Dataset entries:
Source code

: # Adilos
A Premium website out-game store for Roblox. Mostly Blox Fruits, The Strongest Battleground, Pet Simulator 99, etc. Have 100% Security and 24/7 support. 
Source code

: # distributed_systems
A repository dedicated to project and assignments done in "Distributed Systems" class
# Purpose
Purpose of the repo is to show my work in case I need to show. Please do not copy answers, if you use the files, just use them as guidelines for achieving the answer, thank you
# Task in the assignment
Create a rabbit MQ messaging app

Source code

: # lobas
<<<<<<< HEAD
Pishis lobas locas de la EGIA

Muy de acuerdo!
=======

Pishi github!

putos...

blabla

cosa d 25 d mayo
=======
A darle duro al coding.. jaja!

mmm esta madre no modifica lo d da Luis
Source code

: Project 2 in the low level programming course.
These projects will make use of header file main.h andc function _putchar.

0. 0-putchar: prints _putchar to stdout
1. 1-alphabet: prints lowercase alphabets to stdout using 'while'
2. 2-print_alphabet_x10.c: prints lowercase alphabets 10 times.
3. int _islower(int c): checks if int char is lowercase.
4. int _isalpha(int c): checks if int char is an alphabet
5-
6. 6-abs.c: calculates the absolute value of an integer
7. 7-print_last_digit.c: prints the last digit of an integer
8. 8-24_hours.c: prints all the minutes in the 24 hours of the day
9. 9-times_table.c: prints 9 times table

Exercise directions:
Each line from the top of the data, up to and including the line that contains "level programming course.", should be set down exactly.

Answer to this task:
Source code

: # Adilos
A Premium website out-game store for Roblox. Mostly Blox Fruits, The Strongest Battleground, Pet Simulator 99, etc. Have 100% Security and 24/7 support. 
Source code

: # distributed_systems
A repository dedicated to project and assignments done in "Distributed Systems" class
# Purpose
Purpose of the repo is to show my work in case I need to show. Please do not copy answers, if you use the files, just use them as guidelines for achieving the answer, thank you
# Task in the assignment
Create a rabbit MQ messaging app

Source code

: # lobas
<<<<<<< HEAD
Pishis lobas locas de la EGIA

Muy de acuerdo!
=======

Pishi github!

putos...

blabla

cosa d 25 d mayo
=======
A darle duro al coding.. jaja!

mmm esta madre no modifica lo d da Luis
Source code

: Project 2 in the low level programming course.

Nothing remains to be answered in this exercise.